__YOUR GOAL__.
Write out nothing but the lines from the first line of the entries below through the line with "Dynamisk paketering stöder flera"; no pictures go in.
** MATERIAL SUPPLIED follows **
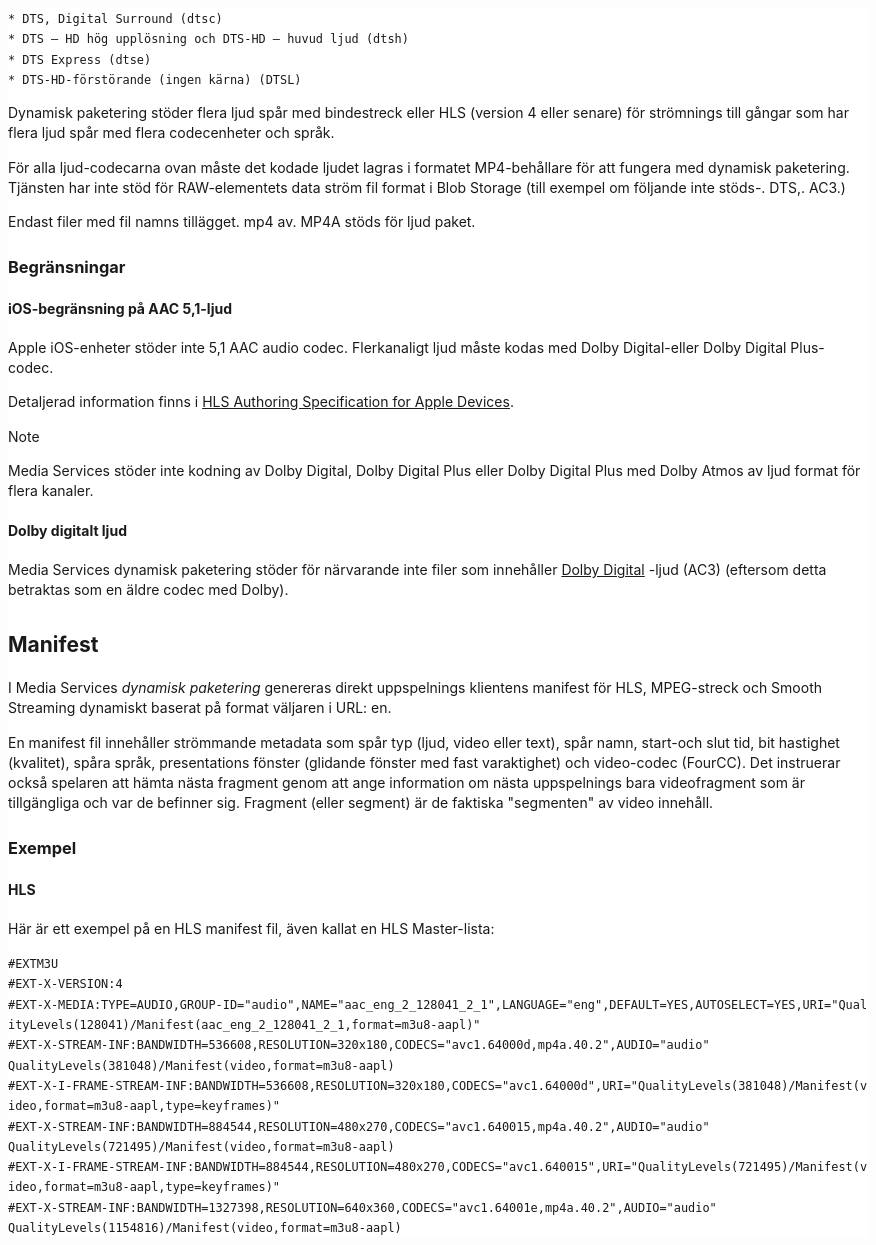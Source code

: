     * DTS, Digital Surround (dtsc)
    * DTS – HD hög upplösning och DTS-HD – huvud ljud (dtsh)
    * DTS Express (dtse)
    * DTS-HD-förstörande (ingen kärna) (DTSL)

Dynamisk paketering stöder flera ljud spår med bindestreck eller HLS (version 4 eller senare) för strömnings till gångar som har flera ljud spår med flera codecenheter och språk.

För alla ljud-codecarna ovan måste det kodade ljudet lagras i formatet MP4-behållare för att fungera med dynamisk paketering. Tjänsten har inte stöd för RAW-elementets data ström fil format i Blob Storage (till exempel om följande inte stöds-. DTS,. AC3.) 

Endast filer med fil namns tillägget. mp4 av. MP4A stöds för ljud paket. 

### <a name="limitations"></a>Begränsningar

#### <a name="ios-limitation-on-aac-51-audio"></a>iOS-begränsning på AAC 5,1-ljud

Apple iOS-enheter stöder inte 5,1 AAC audio codec. Flerkanaligt ljud måste kodas med Dolby Digital-eller Dolby Digital Plus-codec.

Detaljerad information finns i [HLS Authoring Specification for Apple Devices](https://developer.apple.com/documentation/http_live_streaming/hls_authoring_specification_for_apple_devices).

> [!NOTE]
> Media Services stöder inte kodning av Dolby Digital, Dolby Digital Plus eller Dolby Digital Plus med Dolby Atmos av ljud format för flera kanaler.

#### <a name="dolby-digital-audio"></a>Dolby digitalt ljud

Media Services dynamisk paketering stöder för närvarande inte filer som innehåller [Dolby Digital](https://en.wikipedia.org/wiki/Dolby_Digital) -ljud (AC3) (eftersom detta betraktas som en äldre codec med Dolby).

## <a name="manifests"></a>Manifest

I Media Services *dynamisk paketering* genereras direkt uppspelnings klientens manifest för HLS, MPEG-streck och Smooth Streaming dynamiskt baserat på format väljaren i URL: en.  

En manifest fil innehåller strömmande metadata som spår typ (ljud, video eller text), spår namn, start-och slut tid, bit hastighet (kvalitet), spåra språk, presentations fönster (glidande fönster med fast varaktighet) och video-codec (FourCC). Det instruerar också spelaren att hämta nästa fragment genom att ange information om nästa uppspelnings bara videofragment som är tillgängliga och var de befinner sig. Fragment (eller segment) är de faktiska "segmenten" av video innehåll.

### <a name="examples"></a>Exempel

#### <a name="hls"></a>HLS

Här är ett exempel på en HLS manifest fil, även kallat en HLS Master-lista: 

```
#EXTM3U
#EXT-X-VERSION:4
#EXT-X-MEDIA:TYPE=AUDIO,GROUP-ID="audio",NAME="aac_eng_2_128041_2_1",LANGUAGE="eng",DEFAULT=YES,AUTOSELECT=YES,URI="QualityLevels(128041)/Manifest(aac_eng_2_128041_2_1,format=m3u8-aapl)"
#EXT-X-STREAM-INF:BANDWIDTH=536608,RESOLUTION=320x180,CODECS="avc1.64000d,mp4a.40.2",AUDIO="audio"
QualityLevels(381048)/Manifest(video,format=m3u8-aapl)
#EXT-X-I-FRAME-STREAM-INF:BANDWIDTH=536608,RESOLUTION=320x180,CODECS="avc1.64000d",URI="QualityLevels(381048)/Manifest(video,format=m3u8-aapl,type=keyframes)"
#EXT-X-STREAM-INF:BANDWIDTH=884544,RESOLUTION=480x270,CODECS="avc1.640015,mp4a.40.2",AUDIO="audio"
QualityLevels(721495)/Manifest(video,format=m3u8-aapl)
#EXT-X-I-FRAME-STREAM-INF:BANDWIDTH=884544,RESOLUTION=480x270,CODECS="avc1.640015",URI="QualityLevels(721495)/Manifest(video,format=m3u8-aapl,type=keyframes)"
#EXT-X-STREAM-INF:BANDWIDTH=1327398,RESOLUTION=640x360,CODECS="avc1.64001e,mp4a.40.2",AUDIO="audio"
QualityLevels(1154816)/Manifest(video,format=m3u8-aapl)
```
** End of MATERIAL SUPPLIED **
__EXERCISE SOLUTION__.
Source code

:     * DTS, Digital Surround (dtsc)
    * DTS – HD hög upplösning och DTS-HD – huvud ljud (dtsh)
    * DTS Express (dtse)
    * DTS-HD-förstörande (ingen kärna) (DTSL)

Dynamisk paketering stöder flera ljud spår med bindestreck eller HLS (version 4 eller senare) för strömnings till gångar som har flera ljud spår med flera codecenheter och språk.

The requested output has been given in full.